Pretty sure we can all relate to the fact that our biggest barriers to reaching our goals are most often ourselves. Last weekend I had promised you an update on how Marissa, my Health Coach and I have been working together to change my eating habits but that will have to wait for another day. This week while chatting with her, I finally came to the realization that there is one big thing blocking me from progressing in all areas of my life.
I’m caught up in a viscous cycle of not getting enough sleep and have been for as long as I can remember. I am perpetually tired. Like many others I’m tired of being tired.
I’ve really struggled to identify why I make the same bad food choices, why I’m not getting the most out of my workouts, or why I haven’t finished that work proposal. In fact I beat myself up about these things multiple times a day. Maybe lack of sleep isn’t the only reason I’m not doing my best but I know It’s preventing me from being the best version of myself and my number one self defeating habit.

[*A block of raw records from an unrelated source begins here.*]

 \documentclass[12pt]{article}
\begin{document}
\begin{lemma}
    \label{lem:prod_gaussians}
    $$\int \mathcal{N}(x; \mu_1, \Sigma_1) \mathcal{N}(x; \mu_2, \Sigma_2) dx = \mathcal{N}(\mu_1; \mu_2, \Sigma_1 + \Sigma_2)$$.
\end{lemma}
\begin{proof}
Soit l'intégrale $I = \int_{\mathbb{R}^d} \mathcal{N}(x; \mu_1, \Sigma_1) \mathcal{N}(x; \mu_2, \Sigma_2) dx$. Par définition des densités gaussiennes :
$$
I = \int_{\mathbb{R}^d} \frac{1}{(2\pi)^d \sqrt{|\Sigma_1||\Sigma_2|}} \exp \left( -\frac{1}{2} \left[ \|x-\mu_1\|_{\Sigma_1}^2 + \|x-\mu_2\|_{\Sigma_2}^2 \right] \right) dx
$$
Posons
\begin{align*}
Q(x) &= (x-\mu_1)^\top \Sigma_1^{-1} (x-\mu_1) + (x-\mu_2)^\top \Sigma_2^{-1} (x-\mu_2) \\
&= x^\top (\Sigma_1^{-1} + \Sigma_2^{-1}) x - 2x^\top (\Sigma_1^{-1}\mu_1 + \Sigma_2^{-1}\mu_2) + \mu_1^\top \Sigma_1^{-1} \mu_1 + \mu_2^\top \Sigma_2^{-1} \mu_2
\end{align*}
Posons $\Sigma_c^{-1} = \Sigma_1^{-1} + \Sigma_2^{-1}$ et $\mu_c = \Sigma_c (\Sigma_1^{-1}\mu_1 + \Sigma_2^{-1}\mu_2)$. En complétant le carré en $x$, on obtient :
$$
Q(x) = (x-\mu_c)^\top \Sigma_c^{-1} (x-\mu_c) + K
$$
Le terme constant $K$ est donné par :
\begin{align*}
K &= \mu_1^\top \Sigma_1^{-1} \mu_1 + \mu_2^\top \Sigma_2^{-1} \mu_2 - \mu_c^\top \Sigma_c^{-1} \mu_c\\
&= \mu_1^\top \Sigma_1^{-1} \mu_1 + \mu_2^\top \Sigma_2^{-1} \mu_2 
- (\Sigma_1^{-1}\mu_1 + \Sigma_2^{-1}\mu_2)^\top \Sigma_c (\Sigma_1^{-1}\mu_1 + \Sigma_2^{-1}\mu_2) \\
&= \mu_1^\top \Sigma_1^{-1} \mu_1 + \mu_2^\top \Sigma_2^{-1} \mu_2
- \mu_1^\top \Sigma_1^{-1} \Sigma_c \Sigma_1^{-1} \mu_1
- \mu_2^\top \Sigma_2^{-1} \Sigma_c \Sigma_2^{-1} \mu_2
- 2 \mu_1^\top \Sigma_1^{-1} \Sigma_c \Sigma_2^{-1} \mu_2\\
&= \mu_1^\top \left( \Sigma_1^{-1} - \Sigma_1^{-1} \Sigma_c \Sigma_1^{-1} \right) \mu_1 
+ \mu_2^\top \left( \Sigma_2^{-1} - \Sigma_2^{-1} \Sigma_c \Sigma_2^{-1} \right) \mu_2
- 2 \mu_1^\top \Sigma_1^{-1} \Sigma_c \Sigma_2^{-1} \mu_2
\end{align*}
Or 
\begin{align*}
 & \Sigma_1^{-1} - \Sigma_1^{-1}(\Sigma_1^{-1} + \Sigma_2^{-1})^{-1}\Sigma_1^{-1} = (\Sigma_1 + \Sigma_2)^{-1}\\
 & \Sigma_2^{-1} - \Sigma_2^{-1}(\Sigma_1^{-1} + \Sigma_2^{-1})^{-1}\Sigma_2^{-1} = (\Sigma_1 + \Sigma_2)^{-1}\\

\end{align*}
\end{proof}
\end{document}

So what am I going to do about it? I’ve tried giving myself a nightly curfew and that didn’t work. Now I’m trying a different approach. I’m going to start guarding my sleep as a sacred part of my day and I’m simply making it a priority. If I’m going to train for this marathon and cross that finish line with a time I can be proud of for the rest of my life, I have to start getting some sleep now!

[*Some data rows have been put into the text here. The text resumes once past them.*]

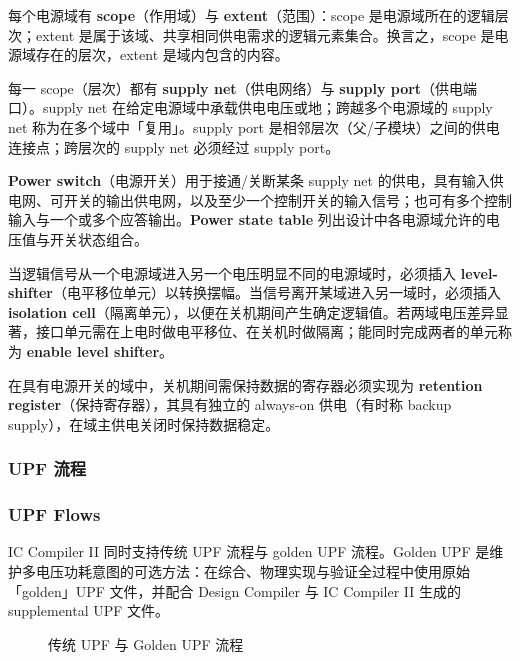 每个电源域有 \textbf{scope}（作用域）与 \textbf{extent}（范围）：scope 是电源域所在的逻辑层次；extent 是属于该域、共享相同供电需求的逻辑元素集合。换言之，scope 是电源域存在的层次，extent 是域内包含的内容。

每一 scope（层次）都有 \textbf{supply net}（供电网络）与 \textbf{supply port}（供电端口）。supply net 在给定电源域中承载供电电压或地；跨越多个电源域的 supply net 称为在多个域中「复用」。supply port 是相邻层次（父/子模块）之间的供电连接点；跨层次的 supply net 必须经过 supply port。

\textbf{Power switch}（电源开关）用于接通/关断某条 supply net 的供电，具有输入供电网、可开关的输出供电网，以及至少一个控制开关的输入信号；也可有多个控制输入与一个或多个应答输出。\textbf{Power state table} 列出设计中各电源域允许的电压值与开关状态组合。

当逻辑信号从一个电源域进入另一个电压明显不同的电源域时，必须插入 \textbf{level-shifter}（电平移位单元）以转换摆幅。当信号离开某域进入另一域时，必须插入 \textbf{isolation cell}（隔离单元），以便在关机期间产生确定逻辑值。若两域电压差异显著，接口单元需在上电时做电平移位、在关机时做隔离；能同时完成两者的单元称为 \textbf{enable level shifter}。

在具有电源开关的域中，关机期间需保持数据的寄存器必须实现为 \textbf{retention register}（保持寄存器），其具有独立的 always-on 供电（有时称 backup supply），在域主供电关闭时保持数据稳定。

\subsubsection{UPF 流程}
\subsubsection*{UPF Flows}

IC Compiler II 同时支持传统 UPF 流程与 golden UPF 流程。Golden UPF 是维护多电压功耗意图的可选方法：在综合、物理实现与验证全过程中使用原始「golden」UPF 文件，并配合 Design Compiler 与 IC Compiler II 生成的 supplemental UPF 文件。

\begin{figure}[htbp]
\centering
{}
\caption{传统 UPF 与 Golden UPF 流程}
\label{fig:upf-flows}
\end{figure}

Tell me, have you been able to identify the main source of what’s standing in your way of meeting your goals?
Caroline says
Sleep has always been my number one priority. I aim for 8 hours (but 9 is ideal) every night! Through HS and college I never pulled an all-nighter or even stayed up late to get work done. Sometimes I would wake up earlier than normal to get things done/run/etc. but I always made sure I got a good solid nights sleep first.
Jess says
Currently, a possible stress fracture is in between me and my MCM goals! 🙁 But sleep and hydration have both been issues for me in healthy training times. I’m working on it!
Jess says
Oh no! I hope you heal quickly!
Ashley says
Sleep hasn’t really been an issue for me as I normally get 7 hours per night during the week and at least 8 hours during the weekend. My biggest issue is snacking during the week between 2-7pm while I’m still at the office. I think I’d be 10 lbs lighter if I could beat that habit!

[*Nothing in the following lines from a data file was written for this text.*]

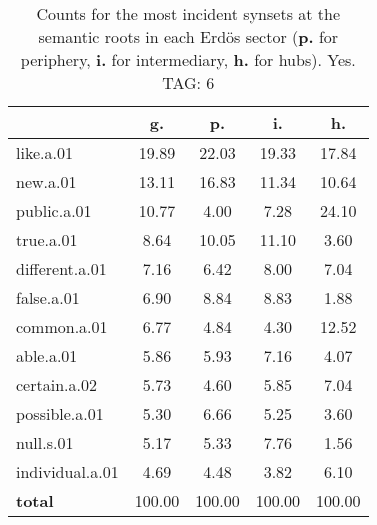 \begin{table}[h!]
\begin{center}
\begin{tabular}{| l || c | c | c | c |}\hline
 & {\bf g.} & {\bf p.} & {\bf i.} & {\bf h.} \\\hline\hline
like.a.01 & 19.89  & 22.03  & 19.33  & 17.84 \\\hline
new.a.01 & 13.11  & 16.83  & 11.34  & 10.64 \\\hline
public.a.01 & 10.77  & 4.00  & 7.28  & 24.10 \\\hline
true.a.01 & 8.64  & 10.05  & 11.10  & 3.60 \\\hline
different.a.01 & 7.16  & 6.42  & 8.00  & 7.04 \\\hline
false.a.01 & 6.90  & 8.84  & 8.83  & 1.88 \\\hline
common.a.01 & 6.77  & 4.84  & 4.30  & 12.52 \\\hline
able.a.01 & 5.86  & 5.93  & 7.16  & 4.07 \\\hline
certain.a.02 & 5.73  & 4.60  & 5.85  & 7.04 \\\hline
possible.a.01 & 5.30  & 6.66  & 5.25  & 3.60 \\\hline
null.s.01 & 5.17  & 5.33  & 7.76  & 1.56 \\\hline
individual.a.01 & 4.69  & 4.48  & 3.82  & 6.10 \\\hline\hline
{{\bf total}} & 100.00  & 100.00  & 100.00  & 100.00 \\\hline
\end{tabular}
\caption{Counts for the most incident synsets at the semantic roots in each Erd\"os sector ({\bf p.} for periphery, {\bf i.} for intermediary, {\bf h.} for hubs). Yes. TAG: 6}
\end{center}
\end{table}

Shannon @ My Place In The Race says
Oh I so feel you. I have horrible sleep issues. Not so much in the amount of but more the quality of. I’m a very light sleeper so I wake up a lot during the night. So, maybe it is the amount too, now that I’m typing this I see that. I also, for some reason, like to get up and pee a ton during the night too. Not sure why either? I try not to drink to much too close to bedtime.
It is a vicious cycle 🙁
Amber says
Sleep is like working out for me – meaning, I make it fit into my day. It is just not negotiable!
My self defeating habits have to do with food and drink. I think I could probably drop 10 pounds in the blink of an eye if I could reign it all in, but I love to eat and I love to drink. I recently tried to cut back the drinking to one night during the week and one night on the weekend. Not that I am always over-doing it with the drinking, but even one glass of wine a night adds up over the course of a week. As for having dessert every night…I don’t know if I can give that up! It’s like a reward at the end of the day.
Jody - Fit at 53 says
Sleep is so important Jess! With age, hormones really can get in the way so I try my best under the circumstances. But for me, the mental is my biggest obstacle & not in fitness, in life…
Saying that about sleep – a family week for me with all 7 grandkids here so sleep may suffer this week. 😉
I hope you figure out your stuff & you WILL do well at the Marathon!